What to work on: Filter these entries so that only lines with the word "default" remain.

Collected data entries
########

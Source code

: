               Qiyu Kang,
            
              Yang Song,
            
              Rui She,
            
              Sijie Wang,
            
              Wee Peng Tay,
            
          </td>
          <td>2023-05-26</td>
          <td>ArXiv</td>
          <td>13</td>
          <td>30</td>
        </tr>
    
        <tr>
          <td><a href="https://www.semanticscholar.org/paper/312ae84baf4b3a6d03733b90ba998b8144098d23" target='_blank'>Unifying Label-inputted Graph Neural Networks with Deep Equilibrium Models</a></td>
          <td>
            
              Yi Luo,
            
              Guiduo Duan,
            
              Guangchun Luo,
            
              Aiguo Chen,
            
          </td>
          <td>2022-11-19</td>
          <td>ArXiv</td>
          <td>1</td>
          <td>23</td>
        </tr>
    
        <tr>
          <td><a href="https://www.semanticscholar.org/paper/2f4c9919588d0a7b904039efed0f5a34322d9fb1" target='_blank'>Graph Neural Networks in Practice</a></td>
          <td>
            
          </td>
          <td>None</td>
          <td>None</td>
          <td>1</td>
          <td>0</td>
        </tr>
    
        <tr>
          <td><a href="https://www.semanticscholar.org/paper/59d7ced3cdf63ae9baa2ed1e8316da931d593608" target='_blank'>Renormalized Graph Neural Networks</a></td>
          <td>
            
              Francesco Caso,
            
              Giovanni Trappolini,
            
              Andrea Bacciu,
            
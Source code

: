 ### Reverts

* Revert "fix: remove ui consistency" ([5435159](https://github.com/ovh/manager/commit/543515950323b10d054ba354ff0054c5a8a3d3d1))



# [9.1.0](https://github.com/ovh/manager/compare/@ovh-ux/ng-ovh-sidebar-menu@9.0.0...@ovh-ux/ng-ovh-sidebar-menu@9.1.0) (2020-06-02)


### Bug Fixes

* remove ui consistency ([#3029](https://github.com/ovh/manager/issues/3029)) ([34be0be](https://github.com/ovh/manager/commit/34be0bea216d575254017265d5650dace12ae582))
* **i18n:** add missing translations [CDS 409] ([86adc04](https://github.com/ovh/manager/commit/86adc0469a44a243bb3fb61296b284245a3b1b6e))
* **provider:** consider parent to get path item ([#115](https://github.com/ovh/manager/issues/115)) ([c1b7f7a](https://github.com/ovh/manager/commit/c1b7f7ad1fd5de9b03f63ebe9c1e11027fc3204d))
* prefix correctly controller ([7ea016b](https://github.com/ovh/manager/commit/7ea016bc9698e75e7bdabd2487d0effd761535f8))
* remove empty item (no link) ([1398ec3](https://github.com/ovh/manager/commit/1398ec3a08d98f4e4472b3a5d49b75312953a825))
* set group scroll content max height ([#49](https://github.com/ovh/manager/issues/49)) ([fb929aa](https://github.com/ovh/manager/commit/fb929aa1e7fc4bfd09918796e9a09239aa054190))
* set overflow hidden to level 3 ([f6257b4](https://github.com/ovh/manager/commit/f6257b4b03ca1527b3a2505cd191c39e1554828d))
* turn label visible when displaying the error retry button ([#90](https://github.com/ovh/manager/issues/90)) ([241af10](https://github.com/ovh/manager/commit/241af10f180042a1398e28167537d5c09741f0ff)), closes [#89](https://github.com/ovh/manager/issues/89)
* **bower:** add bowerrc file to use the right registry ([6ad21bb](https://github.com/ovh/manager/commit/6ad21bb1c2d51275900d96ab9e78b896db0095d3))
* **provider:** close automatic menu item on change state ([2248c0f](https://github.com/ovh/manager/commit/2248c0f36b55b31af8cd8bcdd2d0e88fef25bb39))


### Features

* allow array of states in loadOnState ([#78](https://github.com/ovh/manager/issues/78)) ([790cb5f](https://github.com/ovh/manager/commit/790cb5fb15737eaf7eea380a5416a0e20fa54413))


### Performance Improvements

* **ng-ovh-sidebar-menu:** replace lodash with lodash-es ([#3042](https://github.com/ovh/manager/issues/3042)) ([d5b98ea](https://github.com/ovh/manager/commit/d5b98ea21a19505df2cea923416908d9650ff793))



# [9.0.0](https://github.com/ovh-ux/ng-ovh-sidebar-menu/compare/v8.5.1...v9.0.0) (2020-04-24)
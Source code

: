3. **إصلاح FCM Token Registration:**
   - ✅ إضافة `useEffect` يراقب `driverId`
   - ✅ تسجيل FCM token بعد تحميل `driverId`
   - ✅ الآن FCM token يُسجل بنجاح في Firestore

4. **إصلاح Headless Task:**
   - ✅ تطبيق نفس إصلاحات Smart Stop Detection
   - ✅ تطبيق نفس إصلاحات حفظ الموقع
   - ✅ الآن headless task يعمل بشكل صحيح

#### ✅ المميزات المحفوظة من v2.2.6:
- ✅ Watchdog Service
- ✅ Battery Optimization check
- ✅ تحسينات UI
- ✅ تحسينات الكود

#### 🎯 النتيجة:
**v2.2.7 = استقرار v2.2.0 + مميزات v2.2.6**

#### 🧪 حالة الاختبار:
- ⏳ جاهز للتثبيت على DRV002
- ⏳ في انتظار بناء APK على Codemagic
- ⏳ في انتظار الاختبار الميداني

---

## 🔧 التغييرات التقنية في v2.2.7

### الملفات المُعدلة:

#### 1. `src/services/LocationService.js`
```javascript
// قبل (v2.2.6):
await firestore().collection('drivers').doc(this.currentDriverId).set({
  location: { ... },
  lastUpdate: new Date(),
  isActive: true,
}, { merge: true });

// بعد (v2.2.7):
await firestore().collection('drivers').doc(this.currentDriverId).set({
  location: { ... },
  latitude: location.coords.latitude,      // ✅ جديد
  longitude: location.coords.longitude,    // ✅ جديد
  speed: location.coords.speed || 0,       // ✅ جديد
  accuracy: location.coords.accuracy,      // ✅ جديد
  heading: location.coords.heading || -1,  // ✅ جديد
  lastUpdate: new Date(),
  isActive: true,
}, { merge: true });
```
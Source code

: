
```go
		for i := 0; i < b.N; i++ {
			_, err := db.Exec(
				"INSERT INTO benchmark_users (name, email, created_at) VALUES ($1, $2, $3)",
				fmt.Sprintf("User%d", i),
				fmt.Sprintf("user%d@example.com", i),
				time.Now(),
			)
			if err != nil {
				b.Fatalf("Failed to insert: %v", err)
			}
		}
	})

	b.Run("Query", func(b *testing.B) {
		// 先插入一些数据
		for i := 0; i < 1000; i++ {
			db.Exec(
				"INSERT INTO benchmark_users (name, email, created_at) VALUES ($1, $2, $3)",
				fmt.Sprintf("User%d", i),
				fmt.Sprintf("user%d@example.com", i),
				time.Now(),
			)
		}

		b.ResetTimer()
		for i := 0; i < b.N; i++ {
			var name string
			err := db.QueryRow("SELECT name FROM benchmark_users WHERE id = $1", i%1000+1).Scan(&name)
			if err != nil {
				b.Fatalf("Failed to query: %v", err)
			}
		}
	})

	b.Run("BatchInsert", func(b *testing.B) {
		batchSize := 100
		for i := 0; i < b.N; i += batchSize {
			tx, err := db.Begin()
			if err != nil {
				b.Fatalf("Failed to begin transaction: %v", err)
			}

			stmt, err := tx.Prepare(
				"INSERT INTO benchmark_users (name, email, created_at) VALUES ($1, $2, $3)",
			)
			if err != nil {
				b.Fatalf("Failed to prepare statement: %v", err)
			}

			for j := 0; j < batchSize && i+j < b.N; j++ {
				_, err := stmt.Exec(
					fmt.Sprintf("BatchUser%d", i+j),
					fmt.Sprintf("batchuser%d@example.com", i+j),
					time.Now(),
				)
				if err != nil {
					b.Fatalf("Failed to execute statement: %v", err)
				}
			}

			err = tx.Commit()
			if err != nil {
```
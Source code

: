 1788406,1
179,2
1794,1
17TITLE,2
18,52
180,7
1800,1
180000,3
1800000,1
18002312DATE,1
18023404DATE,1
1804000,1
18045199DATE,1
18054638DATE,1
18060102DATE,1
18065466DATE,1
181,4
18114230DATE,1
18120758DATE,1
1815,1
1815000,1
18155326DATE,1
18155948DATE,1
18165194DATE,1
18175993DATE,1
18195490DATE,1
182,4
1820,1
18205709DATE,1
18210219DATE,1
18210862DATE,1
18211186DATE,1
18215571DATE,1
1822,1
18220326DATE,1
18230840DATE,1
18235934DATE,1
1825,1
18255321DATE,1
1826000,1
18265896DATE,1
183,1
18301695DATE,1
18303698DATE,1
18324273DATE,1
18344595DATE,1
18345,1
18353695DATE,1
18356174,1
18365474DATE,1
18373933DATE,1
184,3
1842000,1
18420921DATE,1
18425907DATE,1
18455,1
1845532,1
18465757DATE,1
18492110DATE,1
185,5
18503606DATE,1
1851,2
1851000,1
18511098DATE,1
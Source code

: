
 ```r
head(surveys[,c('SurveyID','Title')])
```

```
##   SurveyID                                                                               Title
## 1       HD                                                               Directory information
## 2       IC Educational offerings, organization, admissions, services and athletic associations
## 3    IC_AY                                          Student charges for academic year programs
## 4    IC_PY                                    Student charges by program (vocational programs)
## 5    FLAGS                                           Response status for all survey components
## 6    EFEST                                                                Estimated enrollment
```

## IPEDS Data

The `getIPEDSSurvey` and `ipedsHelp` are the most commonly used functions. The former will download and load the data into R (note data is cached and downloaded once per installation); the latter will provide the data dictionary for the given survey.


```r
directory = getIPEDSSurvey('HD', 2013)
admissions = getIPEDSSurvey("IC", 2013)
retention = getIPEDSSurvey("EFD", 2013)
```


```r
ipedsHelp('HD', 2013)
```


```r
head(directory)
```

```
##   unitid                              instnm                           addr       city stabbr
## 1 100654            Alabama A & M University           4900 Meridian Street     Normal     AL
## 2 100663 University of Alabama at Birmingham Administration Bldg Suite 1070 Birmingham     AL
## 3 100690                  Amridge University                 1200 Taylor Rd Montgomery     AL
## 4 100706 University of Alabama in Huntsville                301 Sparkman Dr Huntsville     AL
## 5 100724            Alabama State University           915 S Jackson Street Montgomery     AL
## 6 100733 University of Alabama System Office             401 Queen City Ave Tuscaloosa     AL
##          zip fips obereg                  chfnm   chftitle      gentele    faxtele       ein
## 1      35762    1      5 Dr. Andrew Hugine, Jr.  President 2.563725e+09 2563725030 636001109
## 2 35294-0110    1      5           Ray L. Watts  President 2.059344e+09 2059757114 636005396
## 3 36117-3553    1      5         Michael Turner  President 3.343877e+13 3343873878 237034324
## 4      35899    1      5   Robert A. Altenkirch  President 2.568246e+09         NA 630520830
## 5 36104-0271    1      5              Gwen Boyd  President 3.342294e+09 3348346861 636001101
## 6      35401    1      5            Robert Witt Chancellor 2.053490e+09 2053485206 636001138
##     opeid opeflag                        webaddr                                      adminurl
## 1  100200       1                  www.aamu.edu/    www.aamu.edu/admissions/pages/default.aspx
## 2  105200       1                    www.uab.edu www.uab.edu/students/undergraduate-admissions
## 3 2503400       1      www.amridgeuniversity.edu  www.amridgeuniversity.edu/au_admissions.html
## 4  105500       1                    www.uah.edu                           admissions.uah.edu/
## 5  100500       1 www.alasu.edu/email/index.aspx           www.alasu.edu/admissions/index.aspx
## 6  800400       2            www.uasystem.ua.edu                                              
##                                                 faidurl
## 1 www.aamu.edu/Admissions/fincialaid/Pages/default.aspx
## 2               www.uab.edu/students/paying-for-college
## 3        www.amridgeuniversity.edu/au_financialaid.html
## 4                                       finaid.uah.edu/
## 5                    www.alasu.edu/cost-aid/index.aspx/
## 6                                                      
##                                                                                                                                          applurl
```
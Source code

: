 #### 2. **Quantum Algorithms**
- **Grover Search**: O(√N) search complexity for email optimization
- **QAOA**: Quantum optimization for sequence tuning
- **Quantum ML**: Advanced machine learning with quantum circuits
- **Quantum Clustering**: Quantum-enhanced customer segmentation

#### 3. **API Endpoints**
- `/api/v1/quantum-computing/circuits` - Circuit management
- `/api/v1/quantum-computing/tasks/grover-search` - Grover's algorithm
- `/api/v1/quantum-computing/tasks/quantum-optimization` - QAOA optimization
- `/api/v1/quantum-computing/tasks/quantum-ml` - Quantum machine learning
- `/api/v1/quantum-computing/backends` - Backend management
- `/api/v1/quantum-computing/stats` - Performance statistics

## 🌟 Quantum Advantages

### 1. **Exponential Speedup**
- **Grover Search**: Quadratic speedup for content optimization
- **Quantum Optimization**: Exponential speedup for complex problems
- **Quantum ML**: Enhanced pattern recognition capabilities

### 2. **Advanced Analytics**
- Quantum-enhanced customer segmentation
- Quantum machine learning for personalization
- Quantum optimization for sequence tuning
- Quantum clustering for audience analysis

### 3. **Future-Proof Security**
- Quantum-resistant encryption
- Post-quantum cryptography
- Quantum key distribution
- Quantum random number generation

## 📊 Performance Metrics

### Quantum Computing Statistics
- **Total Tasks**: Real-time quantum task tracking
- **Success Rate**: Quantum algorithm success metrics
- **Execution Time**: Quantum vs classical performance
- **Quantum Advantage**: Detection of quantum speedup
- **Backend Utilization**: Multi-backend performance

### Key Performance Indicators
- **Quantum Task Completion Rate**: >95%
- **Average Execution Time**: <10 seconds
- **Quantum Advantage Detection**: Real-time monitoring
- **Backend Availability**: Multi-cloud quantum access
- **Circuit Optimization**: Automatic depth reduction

########

Answer space:
## 1  100200       1                  www.aamu.edu/    www.aamu.edu/admissions/pages/default.aspx
## 1 www.aamu.edu/Admissions/fincialaid/Pages/default.aspx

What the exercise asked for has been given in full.